Appeal from the Iowa District Court for Mills County, Keith E. Burgett, Judge.

The plaintiff, Joan Twaddle, appeals the district court's ruling dismissing the breach of contract and promissory estoppel action against the defendant, Don Twaddle, a Minnesota resident, for lack of personal jurisdiction. AFFIRMED.

 

Matthew G. Woods of Peters Law Firm, P.C., Glenwood, for appellant.

Kristopher K. Madsen of Stuart, Tinley, Peters, Thorn & Hughes, Council Bluffs, for appellee.

Considered by Cady, C.J., and Huitink and Vogel, JJ.

VOGEL, J.

Joan Twaddle appeals the district court's ruling dismissing the breach of contract and promissory estoppel action against her son, Donald Twaddle, a Minnesota resident, for lack of personal jurisdiction. As we determine Donald did not have sufficient minimum contacts with Iowa, we find the suit was properly dismissed. Background facts. Donald was born in Iowa in 1942 but moved in 1976 to Minnesota. Joan's residence is Mills County, Iowa. By April 1989, Donald was having difficulty repaying a loan to the Farmers' Home Administration ("FmHA") for the purchase of his Minnesota farm. After Joan discussed loaning Donald the money he needed, Donald indicated in a letter to Joan that he was willing to accept a loan from her at eight and one-half percent interest. Joan claims that on the basis of the letter, she sent a cashier's check in the amount of $35,136 to FmHA. Donald subsequently made three loan payments to Joan during the summer of 1989, totaling $900. He failed to make additional payments on the loan. Joan claims that the parties had various telephone conversations since 1989 regarding the loan and that Donald has maintained contact with her in Iowa.

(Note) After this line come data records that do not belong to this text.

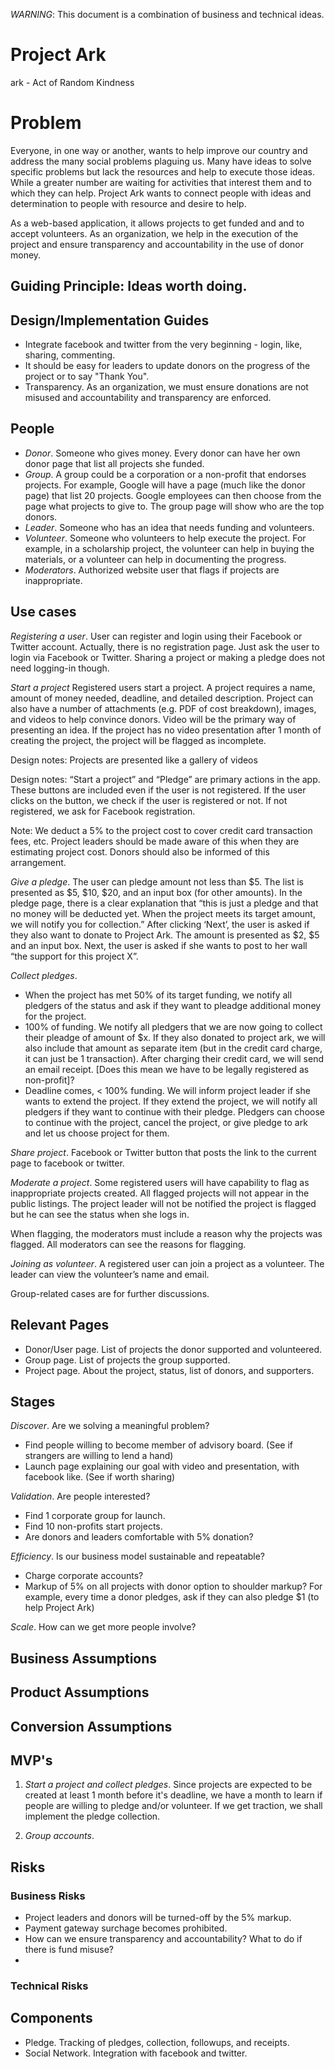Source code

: *WARNING*: This document is a combination of business and technical ideas.

# Project Ark

ark - Act of Random Kindness

# Problem

Everyone, in one way or another, wants to help improve our country and address the many social problems plaguing us. Many have ideas to solve specific problems but lack the resources and help to execute those ideas. While a greater number are waiting for activities that interest them and to which they can help. Project Ark wants to connect people with ideas and determination to people with resource and desire to help.

As a web-based application, it allows projects to get funded and and to accept volunteers. As an organization, we help in the execution of the project and ensure transparency and accountability in the use of donor money.

## Guiding Principle: Ideas worth doing.

## Design/Implementation Guides

* Integrate facebook and twitter from the very beginning - login, like, sharing, commenting. 
* It should be easy for leaders to update donors on the progress of the project or to say "Thank You".
* Transparency. As an organization, we must ensure donations are not misused and accountability and transparency are enforced.

## People

* *Donor*. Someone who gives money.  Every donor can have her own donor page that list all projects she funded.
* *Group*. A group could be a corporation or a non-profit that endorses projects. For example, Google will have a page (much like the donor page) 
  that list 20 projects. Google employees can then choose from the page what projects to give to.  The group page will show who are the top donors.
* *Leader*. Someone who has an idea that needs funding and volunteers.
* *Volunteer*. Someone who volunteers to help execute the project. For example, in a scholarship project, the volunteer can help in buying the materials, or a volunteer can help in documenting the progress.
* *Moderators*. Authorized website user that flags if projects are inappropriate.

## Use cases

*Registering a user*. User can register and login using their Facebook or Twitter account. Actually, there is no registration page. Just ask the user to login via Facebook or Twitter. Sharing a project or making a pledge does not need logging-in though.

*Start a project* Registered users start a project.  A project requires a name, amount of money needed, deadline, and detailed description. Project can also have a number of attachments (e.g. PDF of cost breakdown), images, and videos to help convince donors. Video will be the primary way of presenting an idea. If the project has no video presentation after 1 month of creating the project, the project will be flagged as incomplete.

Design notes: Projects are presented like a gallery of videos

Design notes: “Start a project” and “Pledge” are primary actions in the app. These buttons are included even if the user is not registered. If the user clicks on the button, we check if the user is registered or not. If not registered, we ask for Facebook registration.

Note: We deduct a 5% to the project cost to cover credit card transaction fees, etc. Project leaders should be made aware of this when they are estimating project cost. Donors should also be informed of this arrangement.

*Give a pledge*. The user can pledge amount not less than $5.  The list is presented as $5, $10, $20, and an input box (for other amounts). In the  pledge page, there is a clear explanation that “this is just a pledge and that no money will be deducted yet. When the project meets its target amount, we will notify you for collection.”  After clicking ‘Next’, the user is asked if they also want to donate to Project Ark. The amount is presented as  $2, $5 and an input box. Next, the user is asked if she wants to post to her wall “the support for this project X”.

*Collect pledges*. 

* When the project has met 50% of its target funding, we notify all pledgers of the status and ask if they want to pleadge additional money for the project.
* 100% of funding. We notify all pledgers that we are now going to collect their pleadge of amount of $x. If they also donated to project ark, we will also include that amount as separate item (but in the credit card charge, it can just be 1 transaction). After charging their credit card, we will send an email receipt. [Does this mean we have to be legally registered as non-profit]?
* Deadline comes, < 100% funding. We will inform project leader if she wants to extend the project. If they extend the project,  we will notify all pledgers if they want to continue with their pledge. Pledgers can choose to continue with the project, cancel the project, or give pledge to ark and let us choose project for them.

*Share project*. Facebook or Twitter button that posts the link to the current page to facebook or twitter.

*Moderate a project*. Some registered users will have capability to flag as inappropriate projects created. All flagged projects will not appear in the public listings. The project leader will not be notified the project is flagged but he can see the status when she logs in.

When flagging, the moderators must include a reason why the projects was flagged.  All moderators can see the reasons for flagging.

*Joining as volunteer*. A registered user can join a project as a volunteer. The leader can view the volunteer’s name and email.

Group-related cases are for further discussions.

## Relevant Pages

* Donor/User page. List of projects the donor supported and volunteered.
* Group page. List of projects the group supported.
* Project page. About the project, status, list of donors, and supporters.


## Stages

*Discover*. Are we solving a meaningful problem? 

* Find people willing to become member of advisory board. (See if strangers are willing to lend a hand)
* Launch page explaining our goal with video and presentation, with facebook like. (See if worth sharing)

*Validation*. Are people interested?

* Find 1 corporate group for launch.
* Find 10 non-profits start projects.
* Are donors and leaders comfortable with 5% donation?

*Efficiency*. Is our business model sustainable and repeatable?

* Charge corporate accounts?
* Markup of 5% on all projects with donor option to shoulder markup? For example, every time a donor pledges, ask if they can also pledge $1 (to help Project Ark)

*Scale*. How can we get more people involve?


## Business Assumptions

## Product Assumptions

## Conversion Assumptions


## MVP's

1. *Start a project and collect pledges*. Since projects are expected to be created at least 1 month before it's deadline, we have a month to learn if people are willing to pledge and/or volunteer. If we get traction, we shall implement the pledge collection.

2. *Group accounts*.

## Risks

### Business Risks

* Project leaders and donors will be turned-off by the 5% markup.
* Payment gateway surchage becomes prohibited.
* How can we ensure transparency and accountability? What to do if there is fund misuse?
*
### Technical Risks

## Components
* Pledge. Tracking of pledges, collection, followups, and receipts.
* Social Network. Integration with facebook and twitter.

In April 1996, Joan commenced an action against Donald for breach of contract and promissory estoppel based on his failure to repay the loan. Joan sought a judgment against Donald for the unpaid amount of the loan plus eight and one-half percent interest from May 1989.

Donald filed a motion to dismiss for lack of personal jurisdiction which Joan resisted. After a hearing, the district court granted the motion to dismiss, determining that the court did not have personal jurisdiction over Donald. The court reasoned that Donald was a resident of Minnesota and that there were insufficient contacts for Iowa to be a proper forum for this lawsuit. The court noted that the only significant contact was that Joan's residence was in Iowa and the money for the loan came from Iowa.

Joan appeals.

Scope of review. When reviewing a ruling on a motion to dismiss for lack of personal jurisdiction, the trial court's findings of fact have the effect of a jury verdict and are subject to challenge only if not supported by substantial evidence in the record, but we are not bound by the trial court's application of legal principles or its conclusions of law. Hagan v. Val-Hi, Inc., 484 N.W.2d 173, 175 (Iowa 1992).

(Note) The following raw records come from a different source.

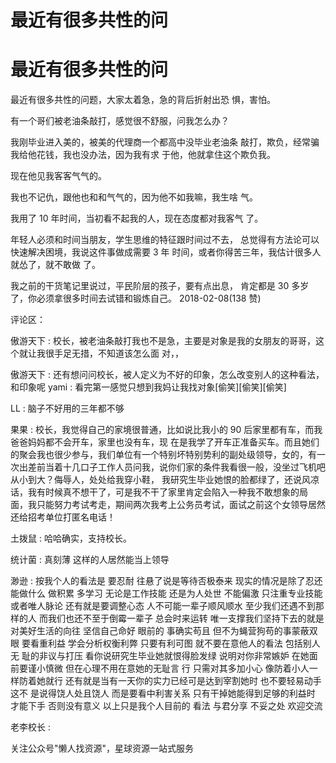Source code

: # 最近有很多共性的问

# 最近有很多共性的问

最近有很多共性的问题，大家太着急，急的背后折射出恐 惧，害怕。

有一个哥们被老油条敲打，感觉很不舒服，问我怎么办？

我刚毕业进入美的，被美的代理商一个都高中没毕业老油条 敲打，欺负，经常骗我给他花钱，我也没办法，因为我有求 于他，他就拿住这个欺负我。

现在他见我客客气气的。

我也不记仇，跟他也和和气气的，因为他不如我嘛，我生啥 气。

我用了 10 年时间，当初看不起我的人，现在态度都对我客气 了。

年轻人必须和时间当朋友，学生思维的特征跟时间过不去， 总觉得有方法论可以快速解决困境，我说这件事做成需要 3 年 时间，或者你得苦三年，我估计很多人就怂了，就不敢做 了。

我之前的干货笔记里说过，平民阶层的孩子，要有点出息， 肯定都是 30 多岁了，你必须拿很多时间去试错和锻炼自己。 2018-02-08(138 赞)

评论区：

傲游天下 : 校长，被老油条敲打我也不是急，主要是对象是我的女朋友的哥哥，这个就让我很手足无措，不知道该怎么面 对，，

傲游天下 : 还有想问问校长，被人定义为不好的印象，怎么改变别人的这种看法，和印象呢 yami : 看完第一感觉只想到我妈让我找对象[偷笑][偷笑][偷笑]

LL : 脑子不好用的三年都不够

果果 : 校长，我觉得自己的家境很普通，比如说比我小的 90 后家里都有车，而我爸爸妈妈都不会开车，家里也没有车，现 在是我学了开车正准备买车。而且她们的聚会我也很少参与，我们单位有一个特别坏特别势利的副处级领导，女的，有一 次出差前当着十几口子工作人员问我，说你们家的条件我看很一般，没坐过飞机吧从小到大？侮辱人，处处给我穿小鞋， 我研究生毕业她恨的脸都绿了，还说风凉话，我有时候真不想干了，可是我不干了家里肯定会陷入一种我不敢想象的局 面，我只能努力考试考走，期间两次我考上公务员考试，面试之前这个女领导居然还给招考单位打匿名电话！

土拨鼠 : 哈哈确实，支持校长。

统计菌 : 真刻薄 这样的人居然能当上领导

渺逊 : 按我个人的看法是 要忍耐 往悬了说是等待否极泰来 现实的情况是除了忍还能做什么 做积累 多学习 无论是工作技能 还是为人处世 不能偏激 只注重专业技能或者唯人脉论 还有就是要调整心态 人不可能一辈子顺风顺水 至少我们还遇不到那 样的人 而我们也还不至于倒霉一辈子 总会时来运转 唯一支撑我们坚持下去的就是对美好生活的向往 坚信自己命好 眼前的 事确实苟且 但不为蝇营狗苟的事蒙蔽双眼 要看重利益 学会分析权衡利弊 只要有利可图 就不要在意他人的看法 包括别人无 耻的非议与打压 看你说研究生毕业她就恨得脸发绿 说明对你非常嫉妒 在她面前要谨小慎微 但在心理不用在意她的无耻言 行 只需对其多加小心 像防着小人一样防着她就行 还有就是当有一天你的实力已经可是达到宰割她时 也不要轻易动手 这不 是说得饶人处且饶人 而是要看中利害关系 只有干掉她能得到足够的利益时 才能下手 否则没有意义 以上只是我个人目前的 看法 与君分享 不妥之处 欢迎交流

老李校长 :

关注公众号"懒人找资源"，星球资源一站式服务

Formerly, Iowa courts engaged in a two-step process for determining personal jurisdiction over a nonresident defendant under the Due Process Clause of the Fourteenth Amendment to the federal constitution. See OmniLingua, Inc. v. Great Golf Resorts of World, Inc., 500 N.W.2d 721, 723 (Iowa App. 1993) (stating a court must first determine whether jurisdiction is authorized by statute under Iowa law, and then it must determine whether there were sufficient minimum contacts consonant with due process to assert jurisdiction over the nonresident defendant). Iowa courts now collapse the two steps into one as "Iowa Rule of Civil Procedure 56.2 expands Iowa's jurisdictional reach to the widest due process parameters of the federal constitution. . . . equivalent to the outer limits of due process." Hodges v. Hodges, 572 N.W.2d 549, 552 (Iowa 1997) (citations omitted).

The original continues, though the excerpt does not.